I think you misunderstood my point about the crankcase pressure. The lower pressure isn't a concern for the scavenge pumps but can lead to higher stress in other parts of the engine.
The scavenge pumps themselves are more air pumps than oil pumps and when you suck air, or more correctly crankcase gases out of the engine the oil will follow. Without airflow the oil will stay inside the engine, increasing the oil level inside the crankcase. The flow of crankcase gases isn't related to the ratio between pressure and scavenge pumps but to how much gas leaks past the piston rings when the engine is operating. Larger scavenge pumps do however result in a lower crankcase pressure which is normally a good thing.

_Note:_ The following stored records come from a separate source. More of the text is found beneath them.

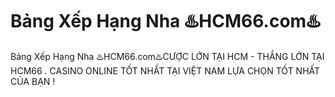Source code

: # Bảng Xếp Hạng Nha ♨️HCM66.com♨️

Bảng Xếp Hạng Nha ♨️HCM66.com♨️CƯỢC LỚN TẠI HCM - THẮNG LỚN TẠI HCM66 . CASINO ONLINE TỐT NHẤT TẠI VIỆT NAM LỰA CHỌN TỐT NHẤT CỦA BẠN !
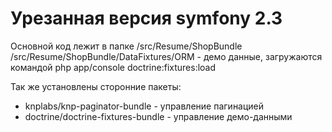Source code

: Урезанная версия symfony 2.3
========================

Основной код лежит в папке /src/Resume/ShopBundle
/src/Resume/ShopBundle/DataFixtures/ORM - демо данные, загружаются командой php app/console doctrine:fixtures:load

Так же установлены сторонние пакеты:
  * knplabs/knp-paginator-bundle - управление пагинацией
  * doctrine/doctrine-fixtures-bundle - управление демо-данными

Separating oil from gases in a dry sump lubrication system isn't a problem, a well designed tank does that job well (using swirl). But in some cases, F1 included, a centrifugal separator is used to separate the oil from the gas. This allows the use of a smaller oil tank.
The sealed crankcases with one scavenge pumps per section is mostly to reduce losses due to crankcase pumping.
It do however seem like this whole issue is more related to engine braking than crankcase pressure.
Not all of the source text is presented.